Photo by Matt Schmitt

Photo by Matt Schmitt

Hollywood Theater set for long-awaited reboot

Updated: January 7, 2016 - 11:26 am

The 80-year-old theater is being primed for a new tenant.

Though you may not know from walking by it, the Hollywood Theater was the place to catch a flick in Northeast Minneapolis for more than half a century. Now, three decades after it screened its last movie, the 80-year-old landmark is being redeveloped.

Andrew Volna, a local, part-time developer, has taken on the rehabilitation project despite more than 30 years of vacancy. He’s now looking for a creative office user to fill the 10,400-square-foot theater with the promise that it will be one of the most unique office spaces in the Twin Cities.

“The building has been stuck for decades. It’s been written off,” he told The Journal. “If it was a slam dunk, easy project there would have been someone in 30 years that would have taken it on. It’s a bit of a labor of love.”

Volna and his Apiary development company began a roughly yearlong rehabilitation of the building at 2815 Johnston St. NE in mid-October. Over the past two years Volna has been working with the city, which owned the theater since 1993, and Minneapolis-based Preservation Design Works to prepare it for redevelopment. Last fall, Volna bought it for just $1.

“It’s been a marathon, not a sprint,” he said.

The building’s interior and exterior are both historically designated thanks to its classic Art Deco and Streamline Moderne style designed by architectural firm Liebenberg and Kaplan, which designed hundreds of notable theaters in the ‘20s, ‘30s and ‘40s. The theater is listed in the National Trust for Historic Preservation’s “Great American Movie Theaters.”

Beyond its famous architecture, Meghan Elliot, founder of Preservation Design Works, recently told a neighborhood group that the Hollywood is also an important part of Minneapolis’ history because it represents the rise and fall of the local streetcar system. The streetcar’s demise in the 1930s and 1940s also brought the theater down with it, she said. 
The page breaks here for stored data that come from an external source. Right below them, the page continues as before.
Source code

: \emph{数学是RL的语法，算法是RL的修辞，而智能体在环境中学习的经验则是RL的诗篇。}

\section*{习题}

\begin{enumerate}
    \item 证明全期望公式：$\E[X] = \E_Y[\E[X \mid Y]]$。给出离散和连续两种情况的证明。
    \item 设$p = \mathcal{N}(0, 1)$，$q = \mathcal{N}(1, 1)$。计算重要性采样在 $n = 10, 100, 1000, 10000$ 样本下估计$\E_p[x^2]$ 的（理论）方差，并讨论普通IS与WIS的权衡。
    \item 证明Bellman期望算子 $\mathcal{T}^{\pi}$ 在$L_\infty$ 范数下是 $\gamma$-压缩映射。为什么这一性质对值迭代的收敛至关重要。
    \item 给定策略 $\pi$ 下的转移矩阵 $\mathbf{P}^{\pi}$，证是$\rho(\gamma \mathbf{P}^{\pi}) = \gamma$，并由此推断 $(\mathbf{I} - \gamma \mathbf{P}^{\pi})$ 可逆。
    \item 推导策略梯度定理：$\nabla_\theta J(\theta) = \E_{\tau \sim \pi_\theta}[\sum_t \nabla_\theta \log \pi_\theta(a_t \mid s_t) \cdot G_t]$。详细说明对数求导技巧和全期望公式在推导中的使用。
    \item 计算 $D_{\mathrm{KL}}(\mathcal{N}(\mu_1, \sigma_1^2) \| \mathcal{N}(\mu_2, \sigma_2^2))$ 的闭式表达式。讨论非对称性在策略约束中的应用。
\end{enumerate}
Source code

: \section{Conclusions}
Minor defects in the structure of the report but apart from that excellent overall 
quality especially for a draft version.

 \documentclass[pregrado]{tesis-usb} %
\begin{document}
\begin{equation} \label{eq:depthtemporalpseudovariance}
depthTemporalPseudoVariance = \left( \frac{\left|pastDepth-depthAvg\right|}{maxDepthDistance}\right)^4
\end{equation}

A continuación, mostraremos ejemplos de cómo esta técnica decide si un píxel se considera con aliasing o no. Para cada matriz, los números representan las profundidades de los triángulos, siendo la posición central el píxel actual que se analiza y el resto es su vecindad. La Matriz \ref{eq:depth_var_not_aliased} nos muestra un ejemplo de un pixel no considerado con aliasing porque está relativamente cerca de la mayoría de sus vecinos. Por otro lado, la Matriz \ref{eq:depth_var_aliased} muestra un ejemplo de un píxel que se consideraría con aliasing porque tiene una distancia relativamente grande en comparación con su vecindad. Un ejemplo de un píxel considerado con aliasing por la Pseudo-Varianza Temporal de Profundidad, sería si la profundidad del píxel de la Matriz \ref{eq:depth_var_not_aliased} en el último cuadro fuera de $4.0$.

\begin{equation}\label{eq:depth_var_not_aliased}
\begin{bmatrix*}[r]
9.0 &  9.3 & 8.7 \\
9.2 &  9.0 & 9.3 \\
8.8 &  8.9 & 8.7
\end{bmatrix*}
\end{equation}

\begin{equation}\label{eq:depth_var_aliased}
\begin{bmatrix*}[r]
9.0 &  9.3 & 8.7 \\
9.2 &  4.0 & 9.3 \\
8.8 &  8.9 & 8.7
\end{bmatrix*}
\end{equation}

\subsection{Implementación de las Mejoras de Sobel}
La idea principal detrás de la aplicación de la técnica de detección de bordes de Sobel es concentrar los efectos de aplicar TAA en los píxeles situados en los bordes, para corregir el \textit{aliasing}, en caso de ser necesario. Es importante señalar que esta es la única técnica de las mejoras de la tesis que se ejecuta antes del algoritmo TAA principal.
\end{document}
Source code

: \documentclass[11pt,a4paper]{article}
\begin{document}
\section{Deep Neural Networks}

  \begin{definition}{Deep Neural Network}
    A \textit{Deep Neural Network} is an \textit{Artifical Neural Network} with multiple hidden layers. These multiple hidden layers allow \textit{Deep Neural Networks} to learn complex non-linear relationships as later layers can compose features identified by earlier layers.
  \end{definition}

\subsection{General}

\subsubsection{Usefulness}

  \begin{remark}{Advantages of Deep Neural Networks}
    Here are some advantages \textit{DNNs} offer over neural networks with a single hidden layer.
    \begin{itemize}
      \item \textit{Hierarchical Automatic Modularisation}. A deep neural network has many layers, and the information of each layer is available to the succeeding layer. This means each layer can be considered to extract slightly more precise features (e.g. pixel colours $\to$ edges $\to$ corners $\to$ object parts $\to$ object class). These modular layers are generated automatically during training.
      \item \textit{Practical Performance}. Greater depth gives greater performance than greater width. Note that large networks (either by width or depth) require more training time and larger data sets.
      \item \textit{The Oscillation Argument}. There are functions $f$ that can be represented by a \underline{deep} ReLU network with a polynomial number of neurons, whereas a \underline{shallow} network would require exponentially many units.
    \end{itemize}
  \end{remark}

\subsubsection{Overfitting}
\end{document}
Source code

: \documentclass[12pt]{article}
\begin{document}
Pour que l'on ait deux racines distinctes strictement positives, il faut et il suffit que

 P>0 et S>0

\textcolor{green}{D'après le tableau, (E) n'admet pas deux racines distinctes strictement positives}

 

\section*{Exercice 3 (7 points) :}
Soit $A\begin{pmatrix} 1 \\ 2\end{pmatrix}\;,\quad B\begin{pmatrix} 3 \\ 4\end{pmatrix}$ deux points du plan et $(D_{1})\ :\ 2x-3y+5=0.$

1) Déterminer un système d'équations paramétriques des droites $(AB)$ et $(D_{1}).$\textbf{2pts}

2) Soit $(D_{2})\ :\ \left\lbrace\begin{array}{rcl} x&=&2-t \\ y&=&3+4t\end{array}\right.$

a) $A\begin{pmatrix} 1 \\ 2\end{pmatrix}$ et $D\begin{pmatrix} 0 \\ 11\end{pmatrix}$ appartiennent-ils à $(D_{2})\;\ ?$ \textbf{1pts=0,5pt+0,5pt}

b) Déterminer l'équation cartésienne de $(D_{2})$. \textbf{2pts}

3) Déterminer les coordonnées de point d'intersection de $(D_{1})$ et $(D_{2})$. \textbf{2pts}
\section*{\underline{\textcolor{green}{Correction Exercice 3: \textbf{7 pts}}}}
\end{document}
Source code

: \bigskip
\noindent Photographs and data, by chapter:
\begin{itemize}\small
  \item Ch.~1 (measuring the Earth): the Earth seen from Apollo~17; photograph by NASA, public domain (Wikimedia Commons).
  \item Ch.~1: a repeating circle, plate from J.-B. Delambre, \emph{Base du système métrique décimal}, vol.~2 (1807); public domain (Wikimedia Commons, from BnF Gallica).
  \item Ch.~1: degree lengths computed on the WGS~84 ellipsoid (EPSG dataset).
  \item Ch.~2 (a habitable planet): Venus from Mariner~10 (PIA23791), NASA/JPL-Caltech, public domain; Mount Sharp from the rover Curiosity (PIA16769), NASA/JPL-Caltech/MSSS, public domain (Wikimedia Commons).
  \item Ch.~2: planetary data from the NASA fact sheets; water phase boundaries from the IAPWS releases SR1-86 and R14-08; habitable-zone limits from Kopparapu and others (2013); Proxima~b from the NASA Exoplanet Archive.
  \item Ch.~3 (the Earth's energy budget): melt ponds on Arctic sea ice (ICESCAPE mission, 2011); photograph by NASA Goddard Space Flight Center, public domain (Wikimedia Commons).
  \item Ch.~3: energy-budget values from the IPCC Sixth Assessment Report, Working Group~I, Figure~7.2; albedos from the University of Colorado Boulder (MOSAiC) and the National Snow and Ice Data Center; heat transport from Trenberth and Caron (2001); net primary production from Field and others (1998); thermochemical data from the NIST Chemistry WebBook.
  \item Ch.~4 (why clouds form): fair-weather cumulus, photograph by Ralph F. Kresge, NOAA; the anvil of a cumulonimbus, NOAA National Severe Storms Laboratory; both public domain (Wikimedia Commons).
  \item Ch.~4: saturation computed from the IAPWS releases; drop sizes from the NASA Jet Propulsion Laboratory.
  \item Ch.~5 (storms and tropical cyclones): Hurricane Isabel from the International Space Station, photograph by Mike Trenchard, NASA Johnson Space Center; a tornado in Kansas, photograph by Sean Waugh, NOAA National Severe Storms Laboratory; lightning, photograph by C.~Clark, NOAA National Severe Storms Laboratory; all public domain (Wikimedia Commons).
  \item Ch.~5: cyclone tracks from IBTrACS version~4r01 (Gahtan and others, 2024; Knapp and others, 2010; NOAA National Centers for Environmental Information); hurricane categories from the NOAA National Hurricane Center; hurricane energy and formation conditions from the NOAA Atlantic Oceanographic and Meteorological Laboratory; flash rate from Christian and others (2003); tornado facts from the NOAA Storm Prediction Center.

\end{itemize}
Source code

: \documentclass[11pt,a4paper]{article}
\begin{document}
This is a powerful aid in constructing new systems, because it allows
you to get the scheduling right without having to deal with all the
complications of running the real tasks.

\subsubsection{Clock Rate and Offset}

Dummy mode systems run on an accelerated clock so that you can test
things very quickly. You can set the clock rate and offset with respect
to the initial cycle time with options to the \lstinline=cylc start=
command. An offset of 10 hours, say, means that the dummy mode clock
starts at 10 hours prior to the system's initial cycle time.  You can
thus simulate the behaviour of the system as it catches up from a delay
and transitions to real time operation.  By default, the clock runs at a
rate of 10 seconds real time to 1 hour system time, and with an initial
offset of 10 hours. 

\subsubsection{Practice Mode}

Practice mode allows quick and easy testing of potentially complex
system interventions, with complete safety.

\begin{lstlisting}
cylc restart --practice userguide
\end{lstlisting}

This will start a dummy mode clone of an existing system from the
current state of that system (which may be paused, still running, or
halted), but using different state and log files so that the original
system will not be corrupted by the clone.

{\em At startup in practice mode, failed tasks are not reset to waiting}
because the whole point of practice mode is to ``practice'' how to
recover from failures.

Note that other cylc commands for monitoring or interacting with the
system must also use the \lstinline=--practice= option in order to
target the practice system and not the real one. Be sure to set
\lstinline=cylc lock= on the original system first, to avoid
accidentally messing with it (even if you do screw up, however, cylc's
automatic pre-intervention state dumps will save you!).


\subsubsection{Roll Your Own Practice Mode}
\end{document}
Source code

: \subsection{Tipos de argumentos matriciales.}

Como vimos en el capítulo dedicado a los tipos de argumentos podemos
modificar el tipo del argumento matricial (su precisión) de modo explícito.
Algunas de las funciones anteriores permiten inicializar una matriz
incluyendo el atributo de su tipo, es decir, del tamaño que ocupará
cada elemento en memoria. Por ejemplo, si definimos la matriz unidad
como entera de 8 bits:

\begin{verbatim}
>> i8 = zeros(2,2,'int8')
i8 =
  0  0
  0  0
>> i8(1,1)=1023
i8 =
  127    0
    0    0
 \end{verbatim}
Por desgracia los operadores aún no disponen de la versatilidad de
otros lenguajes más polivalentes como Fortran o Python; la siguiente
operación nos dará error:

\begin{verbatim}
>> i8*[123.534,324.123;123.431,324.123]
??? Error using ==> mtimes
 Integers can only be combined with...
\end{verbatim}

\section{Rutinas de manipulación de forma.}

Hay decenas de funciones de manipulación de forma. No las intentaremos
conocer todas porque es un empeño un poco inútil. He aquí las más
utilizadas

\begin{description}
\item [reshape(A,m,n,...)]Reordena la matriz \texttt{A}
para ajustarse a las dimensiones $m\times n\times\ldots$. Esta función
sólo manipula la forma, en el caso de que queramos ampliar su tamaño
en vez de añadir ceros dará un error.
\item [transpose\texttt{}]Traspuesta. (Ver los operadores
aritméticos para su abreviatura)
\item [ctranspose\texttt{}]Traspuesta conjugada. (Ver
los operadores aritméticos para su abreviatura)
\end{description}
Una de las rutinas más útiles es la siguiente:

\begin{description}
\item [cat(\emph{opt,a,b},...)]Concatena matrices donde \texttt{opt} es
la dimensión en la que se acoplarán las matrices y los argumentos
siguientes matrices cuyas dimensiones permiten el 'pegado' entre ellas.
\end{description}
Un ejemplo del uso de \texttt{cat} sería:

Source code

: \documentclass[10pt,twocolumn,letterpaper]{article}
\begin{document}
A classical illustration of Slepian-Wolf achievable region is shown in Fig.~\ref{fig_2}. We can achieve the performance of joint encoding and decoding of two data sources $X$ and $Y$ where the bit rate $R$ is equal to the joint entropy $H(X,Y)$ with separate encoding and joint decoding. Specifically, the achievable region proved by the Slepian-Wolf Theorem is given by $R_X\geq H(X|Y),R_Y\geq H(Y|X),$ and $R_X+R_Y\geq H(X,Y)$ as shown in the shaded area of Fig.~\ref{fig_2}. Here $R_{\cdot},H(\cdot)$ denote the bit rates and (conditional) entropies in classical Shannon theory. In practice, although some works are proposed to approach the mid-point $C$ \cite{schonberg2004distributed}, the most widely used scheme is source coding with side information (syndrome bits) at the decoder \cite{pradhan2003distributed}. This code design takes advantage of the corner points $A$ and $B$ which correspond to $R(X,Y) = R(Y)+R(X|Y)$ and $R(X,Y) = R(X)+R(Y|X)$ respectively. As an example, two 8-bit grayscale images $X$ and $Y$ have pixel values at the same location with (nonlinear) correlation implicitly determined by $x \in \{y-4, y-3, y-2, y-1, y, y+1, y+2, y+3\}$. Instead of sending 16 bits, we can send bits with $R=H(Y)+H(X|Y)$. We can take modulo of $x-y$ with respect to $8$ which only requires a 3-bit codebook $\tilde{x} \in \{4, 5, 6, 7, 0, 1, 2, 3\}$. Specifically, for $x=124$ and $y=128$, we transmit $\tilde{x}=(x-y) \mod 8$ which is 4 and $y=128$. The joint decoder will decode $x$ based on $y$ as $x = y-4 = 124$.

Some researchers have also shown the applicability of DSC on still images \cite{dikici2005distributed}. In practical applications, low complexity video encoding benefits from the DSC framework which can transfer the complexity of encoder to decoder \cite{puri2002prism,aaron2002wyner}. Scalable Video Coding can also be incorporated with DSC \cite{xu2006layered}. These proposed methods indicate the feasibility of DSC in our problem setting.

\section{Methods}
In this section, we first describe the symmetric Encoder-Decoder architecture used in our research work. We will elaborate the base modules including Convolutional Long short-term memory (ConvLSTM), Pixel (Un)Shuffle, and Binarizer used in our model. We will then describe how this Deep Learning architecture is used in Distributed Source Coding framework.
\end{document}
Following its closure in 1987, the Hollywood fell deeper and deeper into disrepair and has struggled with water damage and its crumbling limestone masonry, Miles Mercer of the city’s Community Planning & Economic Development department told residents. Over the years, the city has been “banking on serendipity,” Mercer said, with efforts to bring people into the building.

Apiary will complete a basic makeover of the Hollywood — everything from restoring the chimney’s green tiles to fixing the partially collapsed roof — by next April. The project is receiving funds from the state and a $262,000 grant from the Arts and Cultural Heritage Fund through the Minnesota Historical Society.

If Volna finds a tenant, he hopes to outfit the Hollywood by next fall. The city acquired the neighboring plot at 2819 Johnson St. NE as an added incentive for a future user who could use it for parking.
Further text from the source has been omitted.